# help me with chain link fence



## union (Sep 26, 2004)

iam going to do an enclosure 16x8 feet anyone knows how to charge for square feet of chain link fence thank you very much.


----------



## Teetorbilt (Feb 12, 2004)

Is it 16 ft X 8 ft high? 16ft X 8ft wide X H? Where are you and what is code there?


----------



## union (Sep 26, 2004)

*about fence*



Teetorbilt said:


> Is it 16 ft X 8 ft high? 16ft X 8ft wide X H? Where are you and what is code there?

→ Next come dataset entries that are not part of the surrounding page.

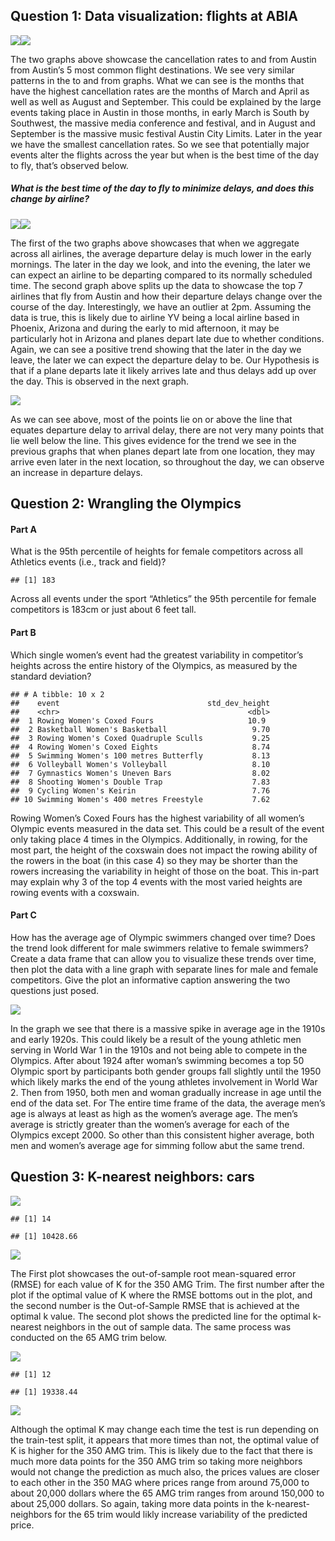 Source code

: ## Question 1: Data visualization: flights at ABIA

![](ECO395MHomework1_files/figure-markdown_strict/unnamed-chunk-2-1.png)![](ECO395MHomework1_files/figure-markdown_strict/unnamed-chunk-2-2.png)

The two graphs above showcase the cancellation rates to and from Austin
from Austin’s 5 most common flight destinations. We see very similar
patterns in the to and from graphs. What we can see is the months that
have the highest cancellation rates are the months of March and April as
well as well as August and September. This could be explained by the
large events taking place in Austin in those months, in early March is
South by Southwest, the massive media conference and festival, and in
August and September is the massive music festival Austin City Limits.
Later in the year we have the smallest cancellation rates. So we see
that potentially major events alter the flights across the year but when
is the best time of the day to fly, that’s observed below.

##### What is the best time of the day to fly to minimize delays, and does this change by airline?

![](ECO395MHomework1_files/figure-markdown_strict/unnamed-chunk-3-1.png)![](ECO395MHomework1_files/figure-markdown_strict/unnamed-chunk-3-2.png)

The first of the two graphs above showcases that when we aggregate
across all airlines, the average departure delay is much lower in the
early mornings. The later in the day we look, and into the evening, the
later we can expect an airline to be departing compared to its normally
scheduled time. The second graph above splits up the data to showcase
the top 7 airlines that fly from Austin and how their departure delays
change over the course of the day. Interestingly, we have an outlier at
2pm. Assuming the data is true, this is likely due to airline YV being a
local airline based in Phoenix, Arizona and during the early to mid
afternoon, it may be particularly hot in Arizona and planes depart late
due to whether conditions. Again, we can see a positive trend showing
that the later in the day we leave, the later we can expect the
departure delay to be. Our Hypothesis is that if a plane departs late it
likely arrives late and thus delays add up over the day. This is
observed in the next graph.

![](ECO395MHomework1_files/figure-markdown_strict/unnamed-chunk-4-1.png)

As we can see above, most of the points lie on or above the line that
equates departure delay to arrival delay, there are not very many points
that lie well below the line. This gives evidence for the trend we see
in the previous graphs that when planes depart late from one location,
they may arrive even later in the next location, so throughout the day,
we can observe an increase in departure delays.

## Question 2: Wrangling the Olympics

#### Part A

What is the 95th percentile of heights for female competitors across all
Athletics events (i.e., track and field)?

    ## [1] 183

Across all events under the sport “Athletics” the 95th percentile for
female competitors is 183cm or just about 6 feet tall.

#### Part B

Which single women’s event had the greatest variability in competitor’s
heights across the entire history of the Olympics, as measured by the
standard deviation?

    ## # A tibble: 10 x 2
    ##    event                                 std_dev_height
    ##    <chr>                                          <dbl>
    ##  1 Rowing Women's Coxed Fours                     10.9 
    ##  2 Basketball Women's Basketball                   9.70
    ##  3 Rowing Women's Coxed Quadruple Sculls           9.25
    ##  4 Rowing Women's Coxed Eights                     8.74
    ##  5 Swimming Women's 100 metres Butterfly           8.13
    ##  6 Volleyball Women's Volleyball                   8.10
    ##  7 Gymnastics Women's Uneven Bars                  8.02
    ##  8 Shooting Women's Double Trap                    7.83
    ##  9 Cycling Women's Keirin                          7.76
    ## 10 Swimming Women's 400 metres Freestyle           7.62

Rowing Women’s Coxed Fours has the highest variability of all women’s
Olympic events measured in the data set. This could be a result of the
event only taking place 4 times in the Olympics. Additionally, in
rowing, for the most part, the height of the coxswain does not impact
the rowing ability of the rowers in the boat (in this case 4) so they
may be shorter than the rowers increasing the variability in height of
those on the boat. This in-part may explain why 3 of the top 4 events
with the most varied heights are rowing events with a coxswain.

#### Part C

How has the average age of Olympic swimmers changed over time? Does the
trend look different for male swimmers relative to female swimmers?
Create a data frame that can allow you to visualize these trends over
time, then plot the data with a line graph with separate lines for male
and female competitors. Give the plot an informative caption answering
the two questions just posed.

![](ECO395MHomework1_files/figure-markdown_strict/unnamed-chunk-8-1.png)

In the graph we see that there is a massive spike in average age in the
1910s and early 1920s. This could likely be a result of the young
athletic men serving in World War 1 in the 1910s and not being able to
compete in the Olympics. After about 1924 after woman’s swimming becomes
a top 50 Olympic sport by participants both gender groups fall slightly
until the 1950 which likely marks the end of the young athletes
involvement in World War 2. Then from 1950, both men and woman gradually
increase in age until the end of the data set. For The entire time frame
of the data, the average men’s age is always at least as high as the
women’s average age. The men’s average is strictly greater than the
women’s average for each of the Olympics except 2000. So other than this
consistent higher average, both men and women’s average age for simming
follow abut the same trend.

## Question 3: K-nearest neighbors: cars

![](ECO395MHomework1_files/figure-markdown_strict/unnamed-chunk-9-1.png)

    ## [1] 14

    ## [1] 10428.66

![](ECO395MHomework1_files/figure-markdown_strict/unnamed-chunk-9-2.png)

The First plot showcases the out-of-sample root mean-squared error
(RMSE) for each value of K for the 350 AMG Trim. The first number after
the plot if the optimal value of K where the RMSE bottoms out in the
plot, and the second number is the Out-of-Sample RMSE that is achieved
at the optimal k value. The second plot shows the predicted line for the
optimal k-nearest neighbors in the out of sample data. The same process
was conducted on the 65 AMG trim below.

![](ECO395MHomework1_files/figure-markdown_strict/unnamed-chunk-10-1.png)

    ## [1] 12

    ## [1] 19338.44

![](ECO395MHomework1_files/figure-markdown_strict/unnamed-chunk-10-2.png)

Although the optimal K may change each time the test is run depending on
the train-test split, it appears that more times than not, the optimal
value of K is higher for the 350 AMG trim. This is likely due to the
fact that there is much more data points for the 350 AMG trim so taking
more neighbors would not change the prediction as much also, the prices
values are closer to each other in the 350 MAG where prices range from
around 75,000 to about 20,000 dollars where the 65 AMG trim ranges from
around 150,000 to about 25,000 dollars. So again, taking more data
points in the k-nearest-neighbors for the 65 trim would likly increase
variability of the predicted price.
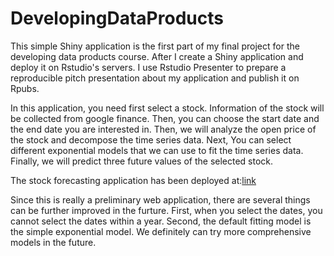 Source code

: # DevelopingDataProducts
This simple Shiny application is the first part of my final project for the developing data products course. After I create a Shiny application and deploy it on Rstudio's servers. I use Rstudio Presenter to prepare a reproducible pitch presentation about my application and publish it on Rpubs.

In this application, you need first select a stock. Information of the stock will be collected from google finance. Then, you can choose the start date and the end date you are interested in. Then, we will analyze the open price of the stock and decompose the time series data. Next, You can select different exponential models that we can use to fit the time series data. Finally, we will predict three future values of the selected stock.

The stock forecasting application has been deployed at:[link]( https://yanyu6.shinyapps.io/stockProj/)

Since this is really a preliminary web application, there are several things can be further improved in the furture. First, when you select the dates, you cannot select the dates within a year. Second, the default fitting model is the simple exponential model. We definitely can try more comprehensive models in the future.
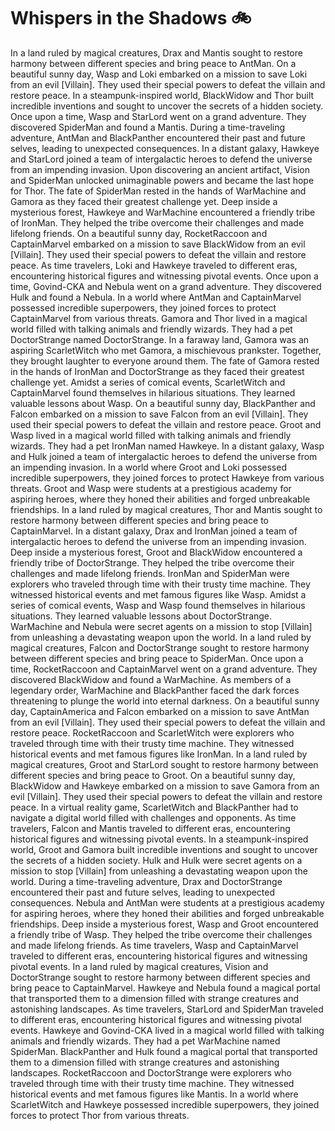 # Whispers in the Shadows :bike: 

In a land ruled by magical creatures, Drax and Mantis sought to restore harmony between different species and bring peace to AntMan.
On a beautiful sunny day, Wasp and Loki embarked on a mission to save Loki from an evil [Villain]. They used their special powers to defeat the villain and restore peace.
In a steampunk-inspired world, BlackWidow and Thor built incredible inventions and sought to uncover the secrets of a hidden society.
Once upon a time, Wasp and StarLord went on a grand adventure. They discovered SpiderMan and found a Mantis.
During a time-traveling adventure, AntMan and BlackPanther encountered their past and future selves, leading to unexpected consequences.
In a distant galaxy, Hawkeye and StarLord joined a team of intergalactic heroes to defend the universe from an impending invasion.
Upon discovering an ancient artifact, Vision and SpiderMan unlocked unimaginable powers and became the last hope for Thor.
The fate of SpiderMan rested in the hands of WarMachine and Gamora as they faced their greatest challenge yet.
Deep inside a mysterious forest, Hawkeye and WarMachine encountered a friendly tribe of IronMan. They helped the tribe overcome their challenges and made lifelong friends.
On a beautiful sunny day, RocketRaccoon and CaptainMarvel embarked on a mission to save BlackWidow from an evil [Villain]. They used their special powers to defeat the villain and restore peace.
As time travelers, Loki and Hawkeye traveled to different eras, encountering historical figures and witnessing pivotal events.
Once upon a time, Govind-CKA and Nebula went on a grand adventure. They discovered Hulk and found a Nebula.
In a world where AntMan and CaptainMarvel possessed incredible superpowers, they joined forces to protect CaptainMarvel from various threats.
Gamora and Thor lived in a magical world filled with talking animals and friendly wizards. They had a pet DoctorStrange named DoctorStrange.
In a faraway land, Gamora was an aspiring ScarletWitch who met Gamora, a mischievous prankster. Together, they brought laughter to everyone around them.
The fate of Gamora rested in the hands of IronMan and DoctorStrange as they faced their greatest challenge yet.
Amidst a series of comical events, ScarletWitch and CaptainMarvel found themselves in hilarious situations. They learned valuable lessons about Wasp.
On a beautiful sunny day, BlackPanther and Falcon embarked on a mission to save Falcon from an evil [Villain]. They used their special powers to defeat the villain and restore peace.
Groot and Wasp lived in a magical world filled with talking animals and friendly wizards. They had a pet IronMan named Hawkeye.
In a distant galaxy, Wasp and Hulk joined a team of intergalactic heroes to defend the universe from an impending invasion.
In a world where Groot and Loki possessed incredible superpowers, they joined forces to protect Hawkeye from various threats.
Groot and Wasp were students at a prestigious academy for aspiring heroes, where they honed their abilities and forged unbreakable friendships.
In a land ruled by magical creatures, Thor and Mantis sought to restore harmony between different species and bring peace to CaptainMarvel.
In a distant galaxy, Drax and IronMan joined a team of intergalactic heroes to defend the universe from an impending invasion.
Deep inside a mysterious forest, Groot and BlackWidow encountered a friendly tribe of DoctorStrange. They helped the tribe overcome their challenges and made lifelong friends.
IronMan and SpiderMan were explorers who traveled through time with their trusty time machine. They witnessed historical events and met famous figures like Wasp.
Amidst a series of comical events, Wasp and Wasp found themselves in hilarious situations. They learned valuable lessons about DoctorStrange.
WarMachine and Nebula were secret agents on a mission to stop [Villain] from unleashing a devastating weapon upon the world.
In a land ruled by magical creatures, Falcon and DoctorStrange sought to restore harmony between different species and bring peace to SpiderMan.
Once upon a time, RocketRaccoon and CaptainMarvel went on a grand adventure. They discovered BlackWidow and found a WarMachine.
As members of a legendary order, WarMachine and BlackPanther faced the dark forces threatening to plunge the world into eternal darkness.
On a beautiful sunny day, CaptainAmerica and Falcon embarked on a mission to save AntMan from an evil [Villain]. They used their special powers to defeat the villain and restore peace.
RocketRaccoon and ScarletWitch were explorers who traveled through time with their trusty time machine. They witnessed historical events and met famous figures like IronMan.
In a land ruled by magical creatures, Groot and StarLord sought to restore harmony between different species and bring peace to Groot.
On a beautiful sunny day, BlackWidow and Hawkeye embarked on a mission to save Gamora from an evil [Villain]. They used their special powers to defeat the villain and restore peace.
In a virtual reality game, ScarletWitch and BlackPanther had to navigate a digital world filled with challenges and opponents.
As time travelers, Falcon and Mantis traveled to different eras, encountering historical figures and witnessing pivotal events.
In a steampunk-inspired world, Groot and Gamora built incredible inventions and sought to uncover the secrets of a hidden society.
Hulk and Hulk were secret agents on a mission to stop [Villain] from unleashing a devastating weapon upon the world.
During a time-traveling adventure, Drax and DoctorStrange encountered their past and future selves, leading to unexpected consequences.
Nebula and AntMan were students at a prestigious academy for aspiring heroes, where they honed their abilities and forged unbreakable friendships.
Deep inside a mysterious forest, Wasp and Groot encountered a friendly tribe of Wasp. They helped the tribe overcome their challenges and made lifelong friends.
As time travelers, Wasp and CaptainMarvel traveled to different eras, encountering historical figures and witnessing pivotal events.
In a land ruled by magical creatures, Vision and DoctorStrange sought to restore harmony between different species and bring peace to CaptainMarvel.
Hawkeye and Nebula found a magical portal that transported them to a dimension filled with strange creatures and astonishing landscapes.
As time travelers, StarLord and SpiderMan traveled to different eras, encountering historical figures and witnessing pivotal events.
Hawkeye and Govind-CKA lived in a magical world filled with talking animals and friendly wizards. They had a pet WarMachine named SpiderMan.
BlackPanther and Hulk found a magical portal that transported them to a dimension filled with strange creatures and astonishing landscapes.
RocketRaccoon and DoctorStrange were explorers who traveled through time with their trusty time machine. They witnessed historical events and met famous figures like Mantis.
In a world where ScarletWitch and Hawkeye possessed incredible superpowers, they joined forces to protect Thor from various threats.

iam in california the enclosure will be square the H is 6 feet


----------



## gslawncare (Dec 16, 2004)

How the hell do you expect to run a business if you can't price your own work, how about I come out to wherever your from and do it for you. NANCY!!! fences are tedious and you'll need a hand, possibly two when you stretch the chain link. Why not pitch a cedar or something nice, chain link is ghetto. You gotta take into account how many gates, special consideration around trees and your ease of drilling in corners and around the home. It's cold in the Chi, now you got me all excited, I think I go land me 1000 footer. Do you have to take out the old posts, use the old ones, are you replacing the top rail. Just a ball park I'd say around $8-10 per foot. rolls are like 80 bucks and rails are like 10bucks a peice you should make about 3 bucks a foot. Have fun, remember the rails always stay on the owners side, NANCY


----------